RE: [xsl] String conversion problem when string is large

Subject: RE: [xsl] String conversion problem when string is large
From: "Bulgrien, Kevin" <Kevin.Bulgrien@xxxxxxxxxxxx>
Date: Wed, 21 Mar 2012 13:31:48 -0500
> -----Original Message-----
> From: Michael Kay [mailto:mike@xxxxxxxxxxxx]
> Sent: Tuesday, March 20, 2012 3:50 PM
> To: xsl-list@xxxxxxxxxxxxxxxxxxxxxx
> Subject: Re: [xsl] String conversion problem when string is large
>
> Try changing this:
>
>            <xsl:with-param name="HexData">
>              <xsl:value-of select="substring-after($HexData, ',')" />
>            </xsl:with-param>
>
> to this:
>
>            <xsl:with-param name="HexData"
> select="substring-after($HexData, ',')" />
>
>
> Passing the parameter as a string will be MUCH more efficient
> than passing it as a TinyTree.
>
> Even better, though probably not necessary, would be to pass
> the original unchanged string plus an offset.
>
> Michael Kay
> Saxonica

This problem is proving to be quite educational or insightful.

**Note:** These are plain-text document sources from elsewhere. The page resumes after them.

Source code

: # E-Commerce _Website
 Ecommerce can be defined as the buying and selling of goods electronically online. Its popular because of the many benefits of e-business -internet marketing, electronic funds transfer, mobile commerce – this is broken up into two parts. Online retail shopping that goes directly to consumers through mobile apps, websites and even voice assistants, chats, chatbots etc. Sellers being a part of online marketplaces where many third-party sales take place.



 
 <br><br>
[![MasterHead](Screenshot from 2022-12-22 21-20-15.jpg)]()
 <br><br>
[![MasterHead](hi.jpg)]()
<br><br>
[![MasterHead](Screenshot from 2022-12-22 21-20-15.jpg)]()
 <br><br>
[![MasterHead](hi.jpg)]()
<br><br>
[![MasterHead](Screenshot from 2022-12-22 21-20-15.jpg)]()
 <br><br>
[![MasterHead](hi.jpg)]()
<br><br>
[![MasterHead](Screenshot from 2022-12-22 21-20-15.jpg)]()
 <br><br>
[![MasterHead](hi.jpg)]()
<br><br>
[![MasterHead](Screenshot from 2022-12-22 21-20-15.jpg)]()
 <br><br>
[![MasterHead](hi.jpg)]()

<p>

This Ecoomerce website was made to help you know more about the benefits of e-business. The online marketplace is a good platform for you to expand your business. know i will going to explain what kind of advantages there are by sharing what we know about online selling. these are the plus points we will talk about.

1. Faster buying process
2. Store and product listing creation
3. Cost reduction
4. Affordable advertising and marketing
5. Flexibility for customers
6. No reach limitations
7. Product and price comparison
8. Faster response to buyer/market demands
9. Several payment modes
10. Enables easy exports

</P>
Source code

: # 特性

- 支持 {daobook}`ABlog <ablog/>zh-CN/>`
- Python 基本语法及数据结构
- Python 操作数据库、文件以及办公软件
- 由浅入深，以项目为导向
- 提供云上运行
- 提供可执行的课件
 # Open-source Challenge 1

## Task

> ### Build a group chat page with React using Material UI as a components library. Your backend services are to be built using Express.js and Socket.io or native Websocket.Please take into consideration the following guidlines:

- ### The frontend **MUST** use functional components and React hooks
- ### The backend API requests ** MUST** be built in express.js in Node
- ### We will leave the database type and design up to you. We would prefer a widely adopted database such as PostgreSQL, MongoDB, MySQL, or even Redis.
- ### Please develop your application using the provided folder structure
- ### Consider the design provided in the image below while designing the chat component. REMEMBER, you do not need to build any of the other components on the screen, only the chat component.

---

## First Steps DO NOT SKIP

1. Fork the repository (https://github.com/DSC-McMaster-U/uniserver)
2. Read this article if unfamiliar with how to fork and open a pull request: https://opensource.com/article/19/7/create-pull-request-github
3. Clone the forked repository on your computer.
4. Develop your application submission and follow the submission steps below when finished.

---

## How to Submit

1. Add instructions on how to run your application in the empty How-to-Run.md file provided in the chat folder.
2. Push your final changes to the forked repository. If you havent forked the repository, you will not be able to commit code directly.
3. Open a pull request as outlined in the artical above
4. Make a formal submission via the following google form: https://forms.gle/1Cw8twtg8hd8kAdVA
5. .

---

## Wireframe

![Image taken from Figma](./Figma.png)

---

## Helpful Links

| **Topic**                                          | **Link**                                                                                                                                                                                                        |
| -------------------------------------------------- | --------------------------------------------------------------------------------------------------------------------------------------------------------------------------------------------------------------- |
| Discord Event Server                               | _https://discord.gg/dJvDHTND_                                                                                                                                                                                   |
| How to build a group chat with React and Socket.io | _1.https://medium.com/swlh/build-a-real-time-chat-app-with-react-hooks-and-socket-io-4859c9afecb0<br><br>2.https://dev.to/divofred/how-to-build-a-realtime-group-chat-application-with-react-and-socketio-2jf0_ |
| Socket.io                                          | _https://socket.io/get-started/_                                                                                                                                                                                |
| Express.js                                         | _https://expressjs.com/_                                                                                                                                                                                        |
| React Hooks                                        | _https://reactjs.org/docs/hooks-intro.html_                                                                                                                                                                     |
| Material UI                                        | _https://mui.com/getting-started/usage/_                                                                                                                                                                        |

So far, of five engines I have (xsltproc, sablotron, AltovaXML.exe, msxsl.exe,
and saxonhe.jar), only saxonhe.jar works with this data set and the recursive
implementations I have tried.  It would appear that for this conversion to
work in most engines, it must be implemented a completely different way.

The following implementation is an attempt to use suggestions to use an index.
Count is passed in to avoid a repeated and expensive computation of the
terminating case.

  <xsl:call-template name="HexToDec">
    <xsl:with-param name="HexData" select="." />
    <xsl:with-param name="Count" select="@Count" />
  </xsl:call-template>

  <!--
=======================================================================
   !
   ! Convert data in the form "0xhh,0xhh,...", to a comma-separated list of
   ! decimal numbers in the form "n,n,...".  Count is the number of items
   ! in HexData.  Index is the item currently being converted.
   !
   ! --><xsl:template name="HexToDec">
  <xsl:param name="HexData" />
  <xsl:param name="Count" />
  <xsl:param name="Index" select="0" />
  <xsl:if test="$Index &lt; $Count">
    <xsl:variable name="Hex" select="'0123456789ABCDEF'" />
    <xsl:text>,</xsl:text>
    <xsl:value-of
      select="string-length(
                substring-before(
                  $Hex, substring($HexData, $Index * 5 + 3, 1))) * 16 +
              string-length(
                substring-before(
                   $Hex,substring($HexData, $Index * 5 + 4, 1)))"
      />
    <xsl:call-template name="HexToDec">
      <xsl:with-param name="Count"   select="$Count" />
      <xsl:with-param name="HexData" select="$HexData" />
      <xsl:with-param name="Index"   select="$Index + 1" />
    </xsl:call-template>
  </xsl:if>
</xsl:template>

It appears that simply using a plain variable reference in the parameter
constitutes a pass by reference, and that part of the original implementation
problem was that the sub-string operations were allocating new copies of the
string in memory at each level of the recursion.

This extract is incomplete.